A kingmaker is a person or group that has great influence on a royal or political succession, without themselves being a viable candidate. Kingmakers may use political, monetary, religious, and military means to influence the succession. Originally, the term applied to the activities of Richard Neville, 16th Earl of Warwick—"Warwick the Kingmaker"—during the Wars of the Roses (1455–1487) in England.

Examples 

 The prophet Samuel of the Hebrew Bible, in the transition from the period of the biblical judges to the institution of a Kingdom of Israel under Saul, and again in the transition from Saul to David
 Chanakya in the Maurya Empire
 The Praetorian Guard in the Roman Empire
 Yeon Gaesomun in Goguryeo
 Tonyukuk in the Second Turkic Khaganate
 Sayyid brothers in the Mughal Empire
 Vidyaranya in the Vijayanagara Empire
 Ricimer in the Late Western Roman Empire – magister militum who appointed a series of puppet emperors
 Nogai, Mamai, and Edigu in the Golden Horde
 Janissaries, Midhat Pasha in the Ottoman Empire
 Godwin, Earl of Wessex in late Anglo-Saxon England
 Baron Carl Otto Mörner in the House of Bernadotte (King of Sweden)

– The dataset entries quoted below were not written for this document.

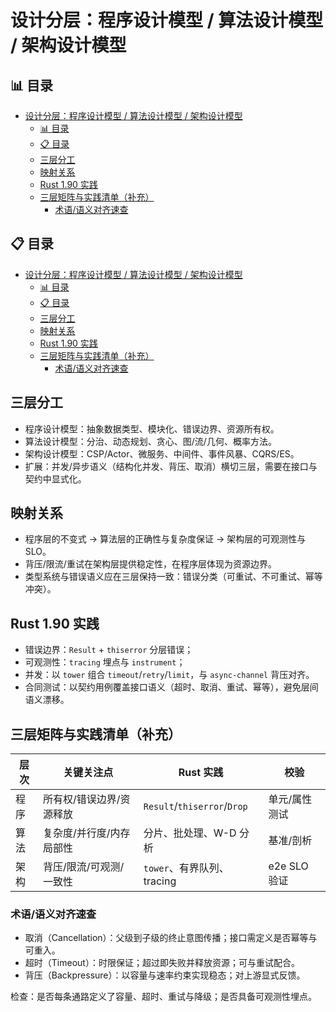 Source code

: ﻿# 设计分层：程序设计模型 / 算法设计模型 / 架构设计模型

## 📊 目录

- [设计分层：程序设计模型 / 算法设计模型 / 架构设计模型](#设计分层程序设计模型--算法设计模型--架构设计模型)
  - [📊 目录](#-目录)
  - [📋 目录](#-目录-1)
  - [三层分工](#三层分工)
  - [映射关系](#映射关系)
  - [Rust 1.90 实践](#rust-190-实践)
  - [三层矩阵与实践清单（补充）](#三层矩阵与实践清单补充)
    - [术语/语义对齐速查](#术语语义对齐速查)

## 📋 目录

- [设计分层：程序设计模型 / 算法设计模型 / 架构设计模型](#设计分层程序设计模型--算法设计模型--架构设计模型)
  - [📊 目录](#-目录)
  - [📋 目录](#-目录-1)
  - [三层分工](#三层分工)
  - [映射关系](#映射关系)
  - [Rust 1.90 实践](#rust-190-实践)
  - [三层矩阵与实践清单（补充）](#三层矩阵与实践清单补充)
    - [术语/语义对齐速查](#术语语义对齐速查)

## 三层分工

- 程序设计模型：抽象数据类型、模块化、错误边界、资源所有权。
- 算法设计模型：分治、动态规划、贪心、图/流/几何、概率方法。
- 架构设计模型：CSP/Actor、微服务、中间件、事件风暴、CQRS/ES。
- 扩展：并发/异步语义（结构化并发、背压、取消）横切三层，需要在接口与契约中显式化。

## 映射关系

- 程序层的不变式 → 算法层的正确性与复杂度保证 → 架构层的可观测性与SLO。
- 背压/限流/重试在架构层提供稳定性，在程序层体现为资源边界。
- 类型系统与错误语义应在三层保持一致：错误分类（可重试、不可重试、幂等冲突）。

## Rust 1.90 实践

- 错误边界：`Result` + `thiserror` 分层错误；
- 可观测性：`tracing` 埋点与 `instrument`；
- 并发：以 `tower` 组合 `timeout`/`retry`/`limit`，与 `async-channel` 背压对齐。
- 合同测试：以契约用例覆盖接口语义（超时、取消、重试、幂等），避免层间语义漂移。

## 三层矩阵与实践清单（补充）

| 层次 | 关键关注点 | Rust 实践 | 校验 |
|------|------------|-----------|------|
| 程序 | 所有权/错误边界/资源释放 | `Result`/`thiserror`/`Drop` | 单元/属性测试 |
| 算法 | 复杂度/并行度/内存局部性 | 分片、批处理、W-D 分析 | 基准/剖析 |
| 架构 | 背压/限流/可观测/一致性 | `tower`、有界队列、tracing | e2e SLO 验证 |

### 术语/语义对齐速查

- 取消（Cancellation）：父级到子级的终止意图传播；接口需定义是否幂等与可重入。
- 超时（Timeout）：时限保证；超过即失败并释放资源；可与重试配合。
- 背压（Backpressure）：以容量与速率约束实现稳态；对上游显式反馈。

检查：是否每条通路定义了容量、超时、重试与降级；是否具备可观测性埋点。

 Henry of Blois, Bishop of Winchester during The Anarchy
 Wiremu Tamihana in the Māori King Movement
 Hato Hasbún in El Salvador
 Richard Neville, 16th Earl of Warwick – wealthiest peer in England during the Wars of the Roses, who overthrew King Henry VI and then restored him over his successor King Edward IV
 Hajji Ebrahim Shirazi – the kalantar (lord mayor) of Shiraz and later the grand vizier of Qajar Iran who enthroned four kings from two different dynasties: Jafar Khan, Lotf Ali Khan, Agha Mohammad Khan and Fath-Ali Shah.
 Mohandas Karamchand Gandhi – a pre-eminent political and ideological leader of India during the Indian independence movement under whose influence were all the major political leaders of the Indian freedom struggle including Jawaharlal Nehru and Vallabbhai Patel
 James Farley – orchestrated the gubernatorial and presidential elections of Franklin D. Roosevelt (1928–1940)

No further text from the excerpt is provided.